The Dodger bankruptcy is a tragedy for all involved. All except for Highbridge Principal Strategies, the Wall Street hedge fund that stands to earn $10 million in fees from the deal.
Highbridge's managing director, Kevin Griffin, agreed last month to pony up $150 million in bankruptcy financing.
According to a court filing today, McCourt seems to have struck out with six other potential lenders before Griffin finally threw him a lifeline. (The details of those six other contacts are blacked out, but the filing states that Highbridge was the only one to even offer written terms.)
That gave Griffin the leverage to set the terms…
Not surprisingly, they're not great for the Dodgers. Highbridge is charging a 10% interest rate on top of its $10 million in fees. Assuming the Dodgers draw the entire amount, that's a $25 million payday on a $150 million loan (or 17%, or roughly what Visa would charge). In a court filing today, McCourt's lawyers pretty much acknowledge that Highbridge has them over a barrel:
“To be sure, the Dodgers naturally would prefer that Highbridge provide financing at lower interest rates and fees than those negotiated at arms length…” the attorneys wrote. “Unfortunately… no better financial terms are available from any other source.”
The committee that represents the Dodger creditors today called Highbridge's fees “excessive,” especially considering that “Highbridge has almost no risk that it will not be paid in full.”
So if you're Kevin Griffin, this deal boils down to two words: Ka-ching. Good to see that somebody's getting something out of this.

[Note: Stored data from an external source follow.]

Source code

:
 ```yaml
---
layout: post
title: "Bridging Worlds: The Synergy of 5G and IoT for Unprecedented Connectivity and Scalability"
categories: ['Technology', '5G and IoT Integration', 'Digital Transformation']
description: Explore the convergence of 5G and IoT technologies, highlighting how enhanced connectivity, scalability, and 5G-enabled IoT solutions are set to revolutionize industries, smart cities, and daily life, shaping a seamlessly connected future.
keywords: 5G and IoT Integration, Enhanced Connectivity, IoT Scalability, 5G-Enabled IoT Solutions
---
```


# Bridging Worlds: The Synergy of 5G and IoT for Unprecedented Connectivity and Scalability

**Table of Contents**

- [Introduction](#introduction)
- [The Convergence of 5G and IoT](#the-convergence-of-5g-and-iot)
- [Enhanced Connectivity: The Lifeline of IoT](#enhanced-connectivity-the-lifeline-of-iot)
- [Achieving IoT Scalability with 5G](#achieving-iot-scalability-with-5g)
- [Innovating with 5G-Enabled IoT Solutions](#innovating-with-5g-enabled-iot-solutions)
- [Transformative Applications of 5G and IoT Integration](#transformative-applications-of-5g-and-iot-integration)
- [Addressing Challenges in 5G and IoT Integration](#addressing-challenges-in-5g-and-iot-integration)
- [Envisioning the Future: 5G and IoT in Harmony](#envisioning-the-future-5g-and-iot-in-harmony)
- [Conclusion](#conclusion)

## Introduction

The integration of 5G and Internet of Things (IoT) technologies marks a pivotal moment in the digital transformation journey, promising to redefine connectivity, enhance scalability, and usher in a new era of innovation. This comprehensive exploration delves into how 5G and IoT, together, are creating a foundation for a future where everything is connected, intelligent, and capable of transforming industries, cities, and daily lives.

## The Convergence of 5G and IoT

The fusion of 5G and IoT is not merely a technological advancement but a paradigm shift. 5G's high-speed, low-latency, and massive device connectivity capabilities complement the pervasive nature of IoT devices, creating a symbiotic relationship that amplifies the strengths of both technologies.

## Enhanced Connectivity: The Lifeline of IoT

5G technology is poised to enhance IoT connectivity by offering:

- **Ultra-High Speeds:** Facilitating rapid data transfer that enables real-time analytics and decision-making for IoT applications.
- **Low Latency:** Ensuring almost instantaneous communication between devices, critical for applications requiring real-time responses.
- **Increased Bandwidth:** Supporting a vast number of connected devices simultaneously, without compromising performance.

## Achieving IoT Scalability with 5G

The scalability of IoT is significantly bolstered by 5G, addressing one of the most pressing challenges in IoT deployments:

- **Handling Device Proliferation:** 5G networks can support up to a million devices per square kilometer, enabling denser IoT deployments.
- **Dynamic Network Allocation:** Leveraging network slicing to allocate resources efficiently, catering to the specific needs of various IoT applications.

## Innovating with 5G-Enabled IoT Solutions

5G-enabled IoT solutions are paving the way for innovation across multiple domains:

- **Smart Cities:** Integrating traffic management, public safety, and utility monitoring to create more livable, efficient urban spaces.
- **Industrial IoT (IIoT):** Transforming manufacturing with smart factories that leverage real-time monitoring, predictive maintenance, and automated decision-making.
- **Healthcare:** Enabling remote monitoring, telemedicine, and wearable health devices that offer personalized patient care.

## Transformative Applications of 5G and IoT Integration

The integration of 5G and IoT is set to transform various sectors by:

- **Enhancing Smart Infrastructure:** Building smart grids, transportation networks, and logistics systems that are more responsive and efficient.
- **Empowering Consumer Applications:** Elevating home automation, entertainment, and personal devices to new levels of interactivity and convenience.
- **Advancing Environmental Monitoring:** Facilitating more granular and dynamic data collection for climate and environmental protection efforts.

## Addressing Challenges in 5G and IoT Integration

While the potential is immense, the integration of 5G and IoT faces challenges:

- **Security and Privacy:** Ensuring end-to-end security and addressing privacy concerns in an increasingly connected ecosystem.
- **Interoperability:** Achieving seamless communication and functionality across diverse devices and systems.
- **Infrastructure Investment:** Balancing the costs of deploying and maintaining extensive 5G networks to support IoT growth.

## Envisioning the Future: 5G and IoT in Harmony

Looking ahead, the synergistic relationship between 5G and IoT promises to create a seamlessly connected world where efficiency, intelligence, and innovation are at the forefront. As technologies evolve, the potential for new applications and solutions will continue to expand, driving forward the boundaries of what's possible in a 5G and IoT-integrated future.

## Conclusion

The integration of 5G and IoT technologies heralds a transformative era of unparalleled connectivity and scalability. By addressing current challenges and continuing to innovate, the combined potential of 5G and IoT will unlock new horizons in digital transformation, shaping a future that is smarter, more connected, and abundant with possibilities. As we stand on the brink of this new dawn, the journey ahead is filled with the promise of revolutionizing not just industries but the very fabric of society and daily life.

A judge in Delaware is expected to decide on Wednesday to either approve
the Highbridge deal or force McCourt to accept better terms from Major League Baseball. The latter
would hasten McCourt's exit, while the former would keep him around
for a while.
That potentially sets up Kevin Griffin as the personal savior of Frank McCourt.
So who is this guy? From a recent interview he and a partner gave to an investment newsletter, he sounds like a Wall Street version of Scott Boras.

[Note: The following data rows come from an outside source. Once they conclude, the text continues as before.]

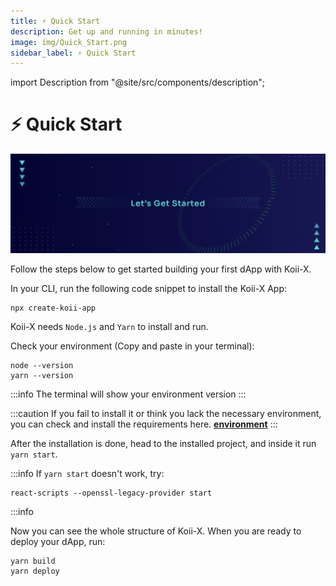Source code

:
 ```yaml
---
title: ⚡ Quick Start
description: Get up and running in minutes!
image: img/Quick_Start.png
sidebar_label: ⚡ Quick Start
---
```


import Description from "@site/src/components/description";

# ⚡ Quick Start

![Banner](../img/Quick_Start.png)

<Description
  text="Get up and running in minutes!"
/>

Follow the steps below to get started building your first dApp with Koii-X.

In your CLI, run the following code snippet to install the Koii-X App:

```shell
npx create-koii-app
```

Koii-X needs `Node.js` and `Yarn` to install and run.

Check your environment (Copy and paste in your terminal):

```
node --version
yarn --version
```

:::info
The terminal will show your environment version
:::

:::caution
If you fail to install it or think you lack the necessary environment, you can check and install the requirements here. [**environment**](./environment "mention")
:::

After the installation is done, head to the installed project, and inside it run `yarn start`.

:::info
If `yarn start` doesn't work, try:

```
react-scripts --openssl-legacy-provider start
```

:::info

Now you can see the whole structure of Koii-X. When you are ready to deploy your dApp, run:

```
yarn build
yarn deploy
```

“The key for us is… for us to set the terms,” they said.
In court papers filed today, Frank's lawyers said that Griffin has been in “on-again, off-again financing talks with the Dodgers since the Summer of 2010.”
In the interview, Griffin and partner Mike Patterson said that the fund is best suited to a company with either “complexity to its business model” or a “fatigued bank group.” Check, and check. (And what a great phrase: “fatigued bank group.” Next time you are turned down for a loan, blame “banker fatigue.”)
“We are focused on situations where borrowers need an alternative to the capital markets,” they said.
Compare that to a sales pitch from a payday lender: “Check 'n Go was founded with one mission: provide financial solutions to problems traditional institutions (like banks) ignore.”
Highbridge referred a call to its PR firm, which explained that Highbridge is a “global alternative asset manager based in New York.”
One more thing: Griffin and McCourt are both Hoyas, having both studied finance at Georgetown.